Out the other night with friends, the topic of solo travel came up during dinner. My husband had just returned from a two-week solo adventure to Hawaii and I have been traveling solo for years. A friend commented that, while she has yet to travel solo, she dreams of the day when a solo getaway will offer her some much needed time to clear her head and think about her future.
Actor and author, Andrew McCarthy describes solo travel in his book, The Longest Way Home, as the time when he feels most at home in himself. I couldn't agree more. Solo travel changes you. Being on the road alone, you are forced to confront your true nature. You depend on the kindness of others and step outside of your comfort zone in search of new, fulfilling experiences. It is liberating!
Now that you're ready to pack your bags and head off on your own adventure, here are some tips and tricks that I've learned throughout my years of travel that not only make myself, but my family, more comfortable saying good-bye.
Prearrange accommodations and transportation - My loved ones and I feel more comfortable when I'm able to leave behind an itinerary of where I'll be on which dates. Hotel phone numbers are handy especially if you're traveling to a foreign country or place where your cell phone may not work. Pre-booking a taxi or shuttle for my arrival saves me the stress of trying to figure out what to do upon exiting the terminal especially if I'm jet-lagged and in unfamiliar territory. That being said, there's nothing like going with the flow or taking recommendations from the people you meet while traveling. Therefore, I always make sure my reservations are refundable in case something better pops up.
Plan arrival during daylight hours - As a woman who only speaks English, with a few key foreign phrases, I prefer to arrive at my destination during the day. If I have to wait for my bus or taxi I can at least get my bearings and feel a bit more comfortable as more people are usually around during the day.

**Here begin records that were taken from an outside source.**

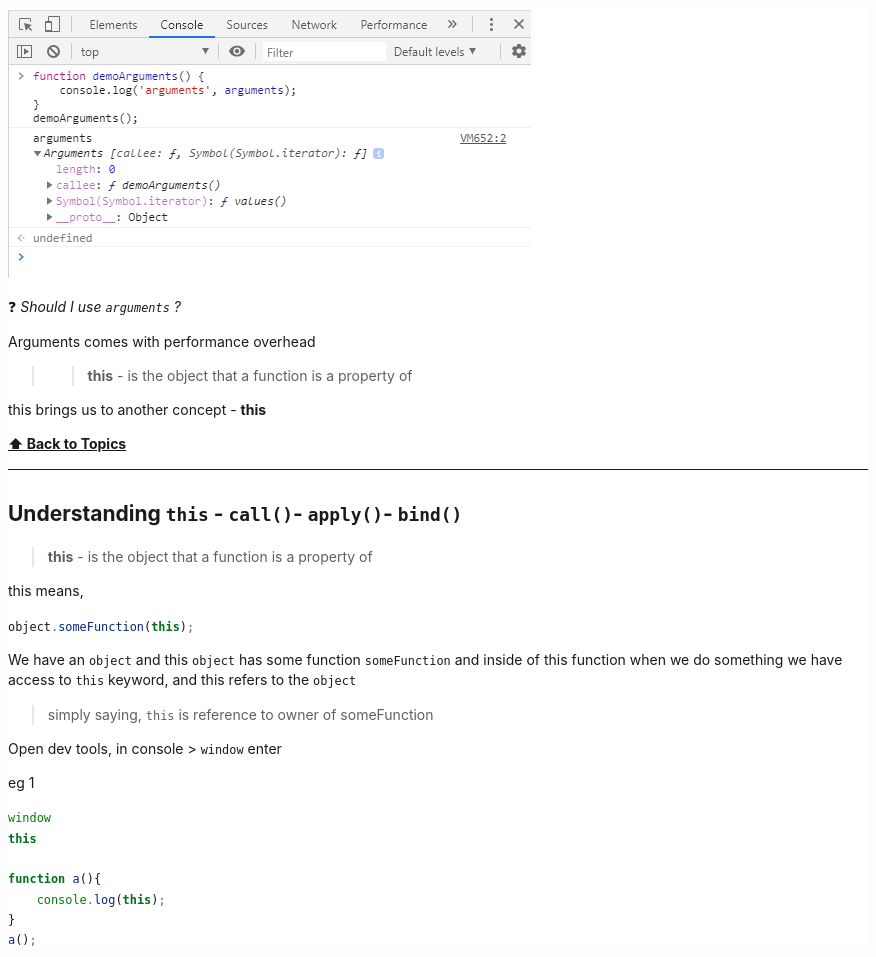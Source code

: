 ![Lexical Environment](./assets/img/h-20.png)

❓ *Should I use `arguments` ?*

Arguments comes with performance overhead

>> **this** - is the object that a function is a property of

this brings us to another concept - **this**

**[⬆ Back to Topics](#table-of-topics)**

---
## Understanding **`this`** - **`call()`**- **`apply()`**- **`bind()`** 

> **this** - is the object that a function is a property of

this means,

```javascript
object.someFunction(this);
```

We have an `object` and this `object` has some function `someFunction` and inside of this function when we do something we have access to `this` keyword, and this refers to the `object`

> simply saying, `this` is reference to owner of someFunction 


Open dev tools, in console > `window` enter

eg 1
```javascript
window
this

function a(){
    console.log(this);
}
a();
```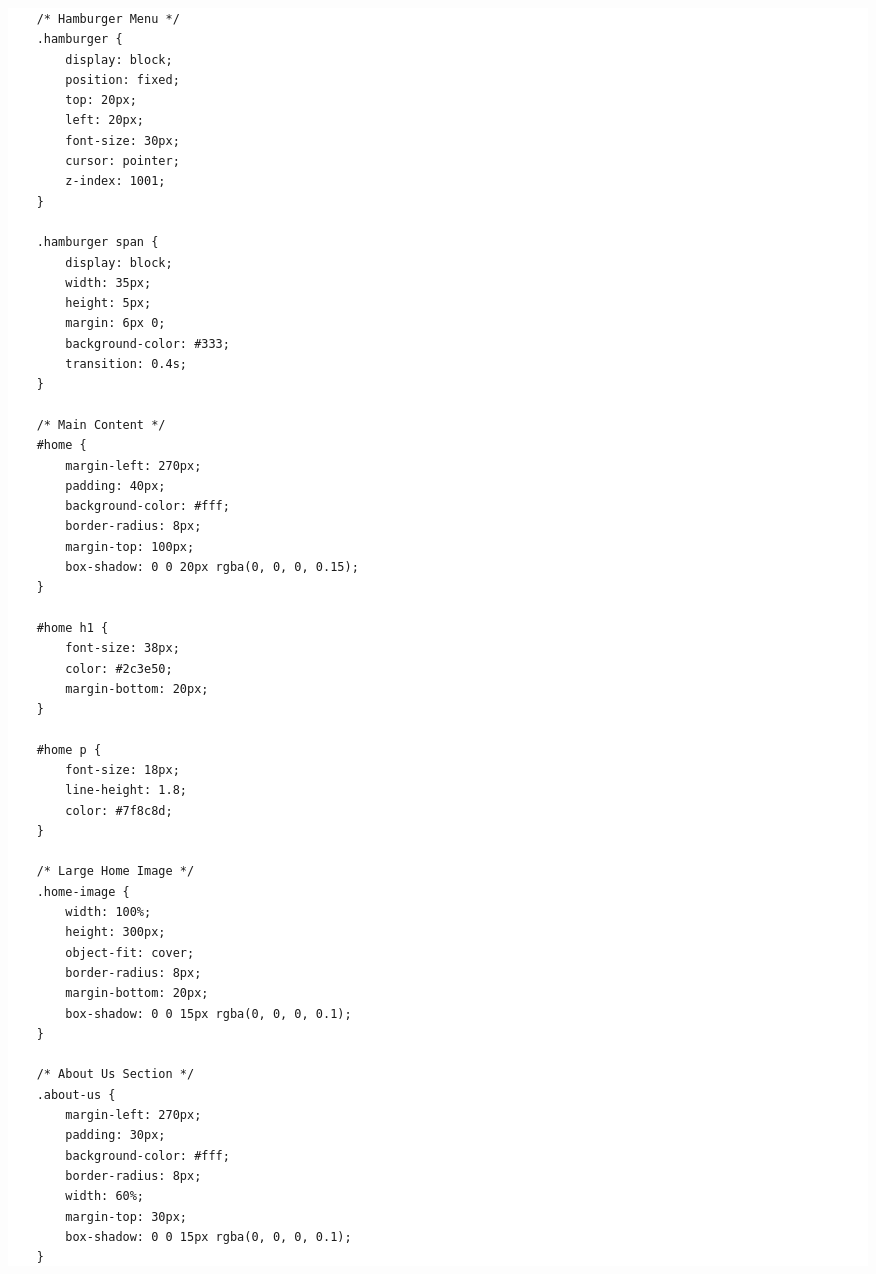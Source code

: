         /* Hamburger Menu */
        .hamburger {
            display: block;
            position: fixed;
            top: 20px;
            left: 20px;
            font-size: 30px;
            cursor: pointer;
            z-index: 1001;
        }

        .hamburger span {
            display: block;
            width: 35px;
            height: 5px;
            margin: 6px 0;
            background-color: #333;
            transition: 0.4s;
        }

        /* Main Content */
        #home {
            margin-left: 270px;
            padding: 40px;
            background-color: #fff;
            border-radius: 8px;
            margin-top: 100px;
            box-shadow: 0 0 20px rgba(0, 0, 0, 0.15);
        }

        #home h1 {
            font-size: 38px;
            color: #2c3e50;
            margin-bottom: 20px;
        }

        #home p {
            font-size: 18px;
            line-height: 1.8;
            color: #7f8c8d;
        }

        /* Large Home Image */
        .home-image {
            width: 100%;
            height: 300px;
            object-fit: cover;
            border-radius: 8px;
            margin-bottom: 20px;
            box-shadow: 0 0 15px rgba(0, 0, 0, 0.1);
        }

        /* About Us Section */
        .about-us {
            margin-left: 270px;
            padding: 30px;
            background-color: #fff;
            border-radius: 8px;
            width: 60%;
            margin-top: 30px;
            box-shadow: 0 0 15px rgba(0, 0, 0, 0.1);
        }
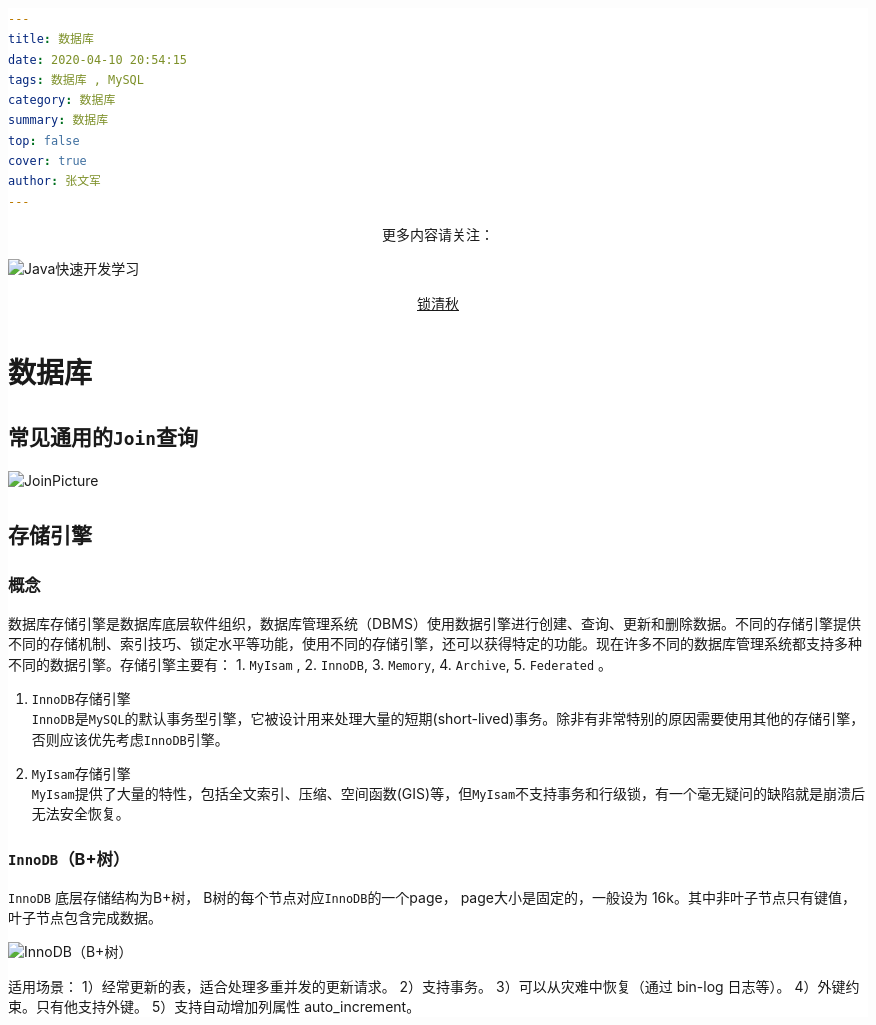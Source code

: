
 ```yaml
---
title: 数据库
date: 2020-04-10 20:54:15
tags: 数据库 , MySQL
category: 数据库
summary: 数据库
top: false
cover: true
author: 张文军
---
```

<center>更多内容请关注：</center>

![Java快速开发学习](https://zhangwenjun-1258908231.cos.ap-nanjing.myqcloud.com/njauit/1586869254.png)

<center><a href="https://wjhub.gitee.io">锁清秋</a></center>

# 数据库

## 常见通用的`Join`查询

![JoinPicture](https://zhangwenjun-1258908231.cos.ap-nanjing.myqcloud.com/njauit/1587041209.png)



## 存储引擎

### 概念

数据库存储引擎是数据库底层软件组织，数据库管理系统（DBMS）使用数据引擎进行创建、查询、更新和删除数据。不同的存储引擎提供不同的存储机制、索引技巧、锁定水平等功能，使用不同的存储引擎，还可以获得特定的功能。现在许多不同的数据库管理系统都支持多种不同的数据引擎。存储引擎主要有： 1. `MyIsam` , 2. `InnoDB`, 3. `Memory`, 4. `Archive`, 5. `Federated` 。

1. `InnoDB`存储引擎  
`InnoDB`是`MySQL`的默认事务型引擎，它被设计用来处理大量的短期(short-lived)事务。除非有非常特别的原因需要使用其他的存储引擎，否则应该优先考虑`InnoDB`引擎。

2. `MyIsam`存储引擎  
`MyIsam`提供了大量的特性，包括全文索引、压缩、空间函数(GIS)等，但`MyIsam`不支持事务和行级锁，有一个毫无疑问的缺陷就是崩溃后无法安全恢复。


### `InnoDB`（B+树）

`InnoDB` 底层存储结构为B+树， B树的每个节点对应`InnoDB`的一个page， page大小是固定的，一般设为 16k。其中非叶子节点只有键值，叶子节点包含完成数据。

![`InnoDB`（B+树）](https://zhangwenjun-1258908231.cos.ap-nanjing.myqcloud.com/njauit/1587142264.png)

适用场景：
1）经常更新的表，适合处理多重并发的更新请求。
2）支持事务。
3）可以从灾难中恢复（通过 bin-log 日志等）。
4）外键约束。只有他支持外键。
5）支持自动增加列属性 auto_increment。
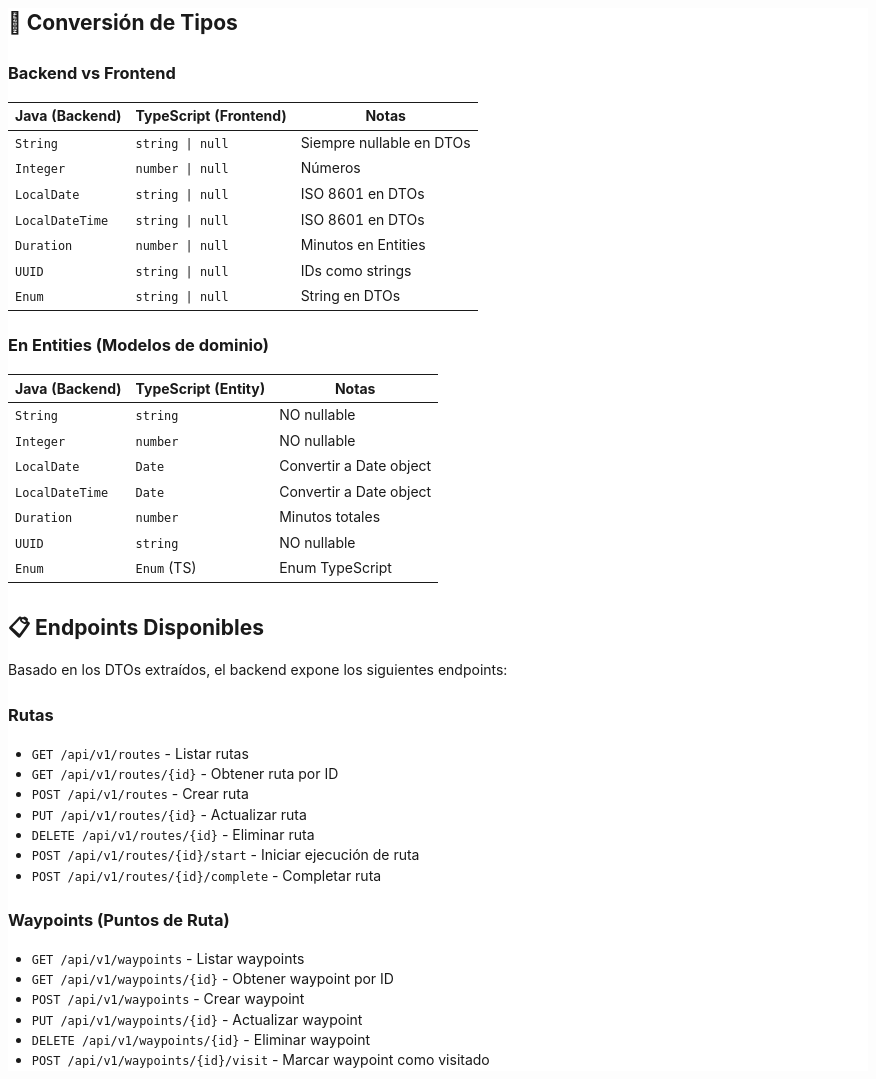 ## 🔄 Conversión de Tipos

### Backend vs Frontend

| Java (Backend) | TypeScript (Frontend) | Notas |
|---------------|----------------------|-------|
| `String` | `string \| null` | Siempre nullable en DTOs |
| `Integer` | `number \| null` | Números |
| `LocalDate` | `string \| null` | ISO 8601 en DTOs |
| `LocalDateTime` | `string \| null` | ISO 8601 en DTOs |
| `Duration` | `number \| null` | Minutos en Entities |
| `UUID` | `string \| null` | IDs como strings |
| `Enum` | `string \| null` | String en DTOs |

### En Entities (Modelos de dominio)
| Java (Backend) | TypeScript (Entity) | Notas |
|---------------|---------------------|-------|
| `String` | `string` | NO nullable |
| `Integer` | `number` | NO nullable |
| `LocalDate` | `Date` | Convertir a Date object |
| `LocalDateTime` | `Date` | Convertir a Date object |
| `Duration` | `number` | Minutos totales |
| `UUID` | `string` | NO nullable |
| `Enum` | `Enum` (TS) | Enum TypeScript |

## 📋 Endpoints Disponibles

Basado en los DTOs extraídos, el backend expone los siguientes endpoints:

### Rutas
- `GET /api/v1/routes` - Listar rutas
- `GET /api/v1/routes/{id}` - Obtener ruta por ID
- `POST /api/v1/routes` - Crear ruta
- `PUT /api/v1/routes/{id}` - Actualizar ruta
- `DELETE /api/v1/routes/{id}` - Eliminar ruta
- `POST /api/v1/routes/{id}/start` - Iniciar ejecución de ruta
- `POST /api/v1/routes/{id}/complete` - Completar ruta

### Waypoints (Puntos de Ruta)
- `GET /api/v1/waypoints` - Listar waypoints
- `GET /api/v1/waypoints/{id}` - Obtener waypoint por ID
- `POST /api/v1/waypoints` - Crear waypoint
- `PUT /api/v1/waypoints/{id}` - Actualizar waypoint
- `DELETE /api/v1/waypoints/{id}` - Eliminar waypoint
- `POST /api/v1/waypoints/{id}/visit` - Marcar waypoint como visitado
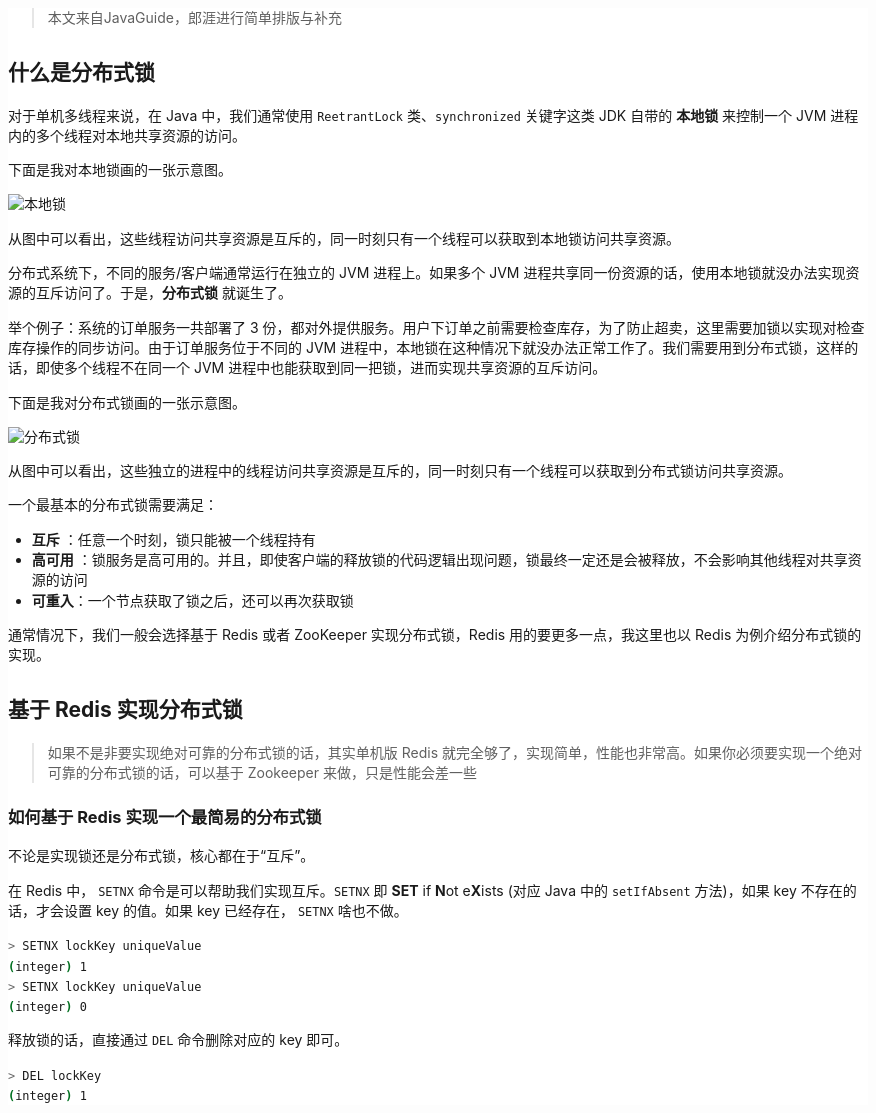 > 本文来自JavaGuide，郎涯进行简单排版与补充

## 什么是分布式锁

对于单机多线程来说，在 Java 中，我们通常使用 `ReetrantLock` 类、`synchronized` 关键字这类 JDK 自带的 **本地锁** 来控制一个 JVM 进程内的多个线程对本地共享资源的访问。

下面是我对本地锁画的一张示意图。

![本地锁](https://img-note.langyastudio.com/202211262234102.png?x-oss-process=style/watermark)

从图中可以看出，这些线程访问共享资源是互斥的，同一时刻只有一个线程可以获取到本地锁访问共享资源。

分布式系统下，不同的服务/客户端通常运行在独立的 JVM 进程上。如果多个 JVM 进程共享同一份资源的话，使用本地锁就没办法实现资源的互斥访问了。于是，**分布式锁** 就诞生了。

举个例子：系统的订单服务一共部署了 3 份，都对外提供服务。用户下订单之前需要检查库存，为了防止超卖，这里需要加锁以实现对检查库存操作的同步访问。由于订单服务位于不同的 JVM 进程中，本地锁在这种情况下就没办法正常工作了。我们需要用到分布式锁，这样的话，即使多个线程不在同一个 JVM 进程中也能获取到同一把锁，进而实现共享资源的互斥访问。

下面是我对分布式锁画的一张示意图。

![分布式锁](https://img-note.langyastudio.com/202211262234310.png?x-oss-process=style/watermark)

从图中可以看出，这些独立的进程中的线程访问共享资源是互斥的，同一时刻只有一个线程可以获取到分布式锁访问共享资源。

一个最基本的分布式锁需要满足：

- **互斥** ：任意一个时刻，锁只能被一个线程持有
- **高可用** ：锁服务是高可用的。并且，即使客户端的释放锁的代码逻辑出现问题，锁最终一定还是会被释放，不会影响其他线程对共享资源的访问
- **可重入**：一个节点获取了锁之后，还可以再次获取锁

通常情况下，我们一般会选择基于 Redis 或者 ZooKeeper 实现分布式锁，Redis 用的要更多一点，我这里也以 Redis 为例介绍分布式锁的实现。



## 基于 Redis 实现分布式锁

> 如果不是非要实现绝对可靠的分布式锁的话，其实单机版 Redis 就完全够了，实现简单，性能也非常高。如果你必须要实现一个绝对可靠的分布式锁的话，可以基于 Zookeeper 来做，只是性能会差一些

### 如何基于 Redis 实现一个最简易的分布式锁

不论是实现锁还是分布式锁，核心都在于“互斥”。

在 Redis 中， `SETNX` 命令是可以帮助我们实现互斥。`SETNX` 即 **SET** if **N**ot e**X**ists (对应 Java 中的 `setIfAbsent` 方法)，如果 key 不存在的话，才会设置 key 的值。如果 key 已经存在， `SETNX` 啥也不做。

```bash
> SETNX lockKey uniqueValue
(integer) 1
> SETNX lockKey uniqueValue
(integer) 0
```

释放锁的话，直接通过 `DEL` 命令删除对应的 key 即可。

```bash
> DEL lockKey
(integer) 1
```
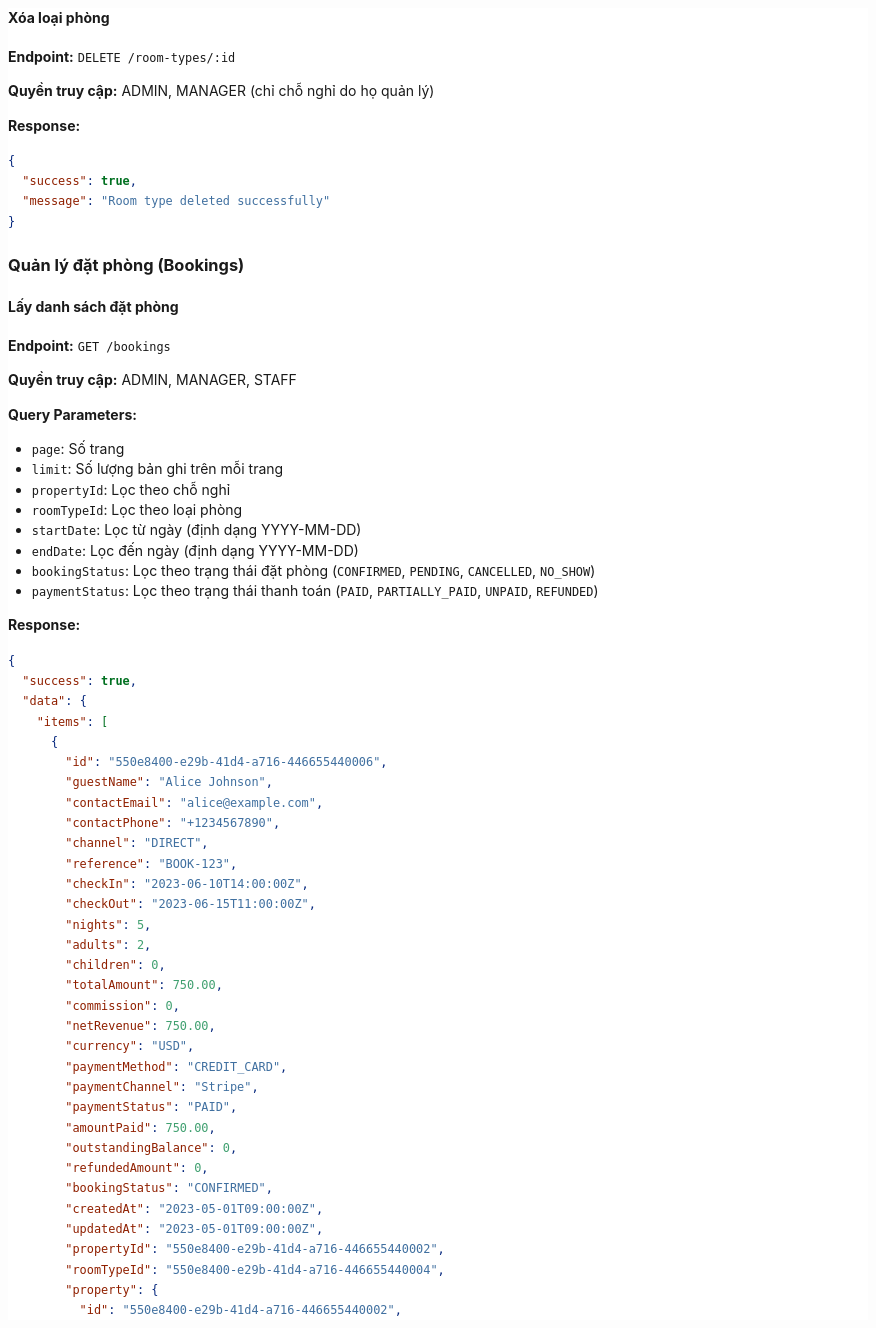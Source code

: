 #### Xóa loại phòng

**Endpoint:** `DELETE /room-types/:id`

**Quyền truy cập:** ADMIN, MANAGER (chỉ chỗ nghỉ do họ quản lý)

**Response:**
```json
{
  "success": true,
  "message": "Room type deleted successfully"
}
```

### Quản lý đặt phòng (Bookings)

#### Lấy danh sách đặt phòng

**Endpoint:** `GET /bookings`

**Quyền truy cập:** ADMIN, MANAGER, STAFF

**Query Parameters:**
- `page`: Số trang
- `limit`: Số lượng bản ghi trên mỗi trang
- `propertyId`: Lọc theo chỗ nghỉ
- `roomTypeId`: Lọc theo loại phòng
- `startDate`: Lọc từ ngày (định dạng YYYY-MM-DD)
- `endDate`: Lọc đến ngày (định dạng YYYY-MM-DD)
- `bookingStatus`: Lọc theo trạng thái đặt phòng (`CONFIRMED`, `PENDING`, `CANCELLED`, `NO_SHOW`)
- `paymentStatus`: Lọc theo trạng thái thanh toán (`PAID`, `PARTIALLY_PAID`, `UNPAID`, `REFUNDED`)

**Response:**
```json
{
  "success": true,
  "data": {
    "items": [
      {
        "id": "550e8400-e29b-41d4-a716-446655440006",
        "guestName": "Alice Johnson",
        "contactEmail": "alice@example.com",
        "contactPhone": "+1234567890",
        "channel": "DIRECT",
        "reference": "BOOK-123",
        "checkIn": "2023-06-10T14:00:00Z",
        "checkOut": "2023-06-15T11:00:00Z",
        "nights": 5,
        "adults": 2,
        "children": 0,
        "totalAmount": 750.00,
        "commission": 0,
        "netRevenue": 750.00,
        "currency": "USD",
        "paymentMethod": "CREDIT_CARD",
        "paymentChannel": "Stripe",
        "paymentStatus": "PAID",
        "amountPaid": 750.00,
        "outstandingBalance": 0,
        "refundedAmount": 0,
        "bookingStatus": "CONFIRMED",
        "createdAt": "2023-05-01T09:00:00Z",
        "updatedAt": "2023-05-01T09:00:00Z",
        "propertyId": "550e8400-e29b-41d4-a716-446655440002",
        "roomTypeId": "550e8400-e29b-41d4-a716-446655440004",
        "property": {
          "id": "550e8400-e29b-41d4-a716-446655440002",
```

Respect the local culture - When it comes to packing, I do my research in advance about what is acceptable attire where I'm traveling. Typically I pack casual and conservative clothing or layers so I can cover up when needed. Since I'm not in the market for unwanted attention, good jewelry and revealing outfits stay in my closet at home.
Make friends at your hotel - Spend some time talking with the concierge or hotel owners if they are around. Not only will you get some great local advice and perhaps a dinner reservation at a hotspot, but also you will develop a relationship that invests someone on the ground in your comings and goings. Often these people will keep a watchful eye out for anything amiss.
Trust your gut - Often times we are so busy in our daily lives at home, we don't listen to our instinctual side, but on the road this is an important guide to your health and safety. If you find yourself in a situation that makes you uncomfortable in a threating way, then excuse yourself and move on. If it's late at night and walking back to your hotel seems daunting, then grab a taxi. Your body has ways of warning against bad choices, you just need to tune in and listen.
The more you travel solo, the more comfortable you will become with being on the road alone. Like me, you may even come to crave the time away. Solo travel is like exercising a muscle, the more you do it, the better and stronger traveler you become.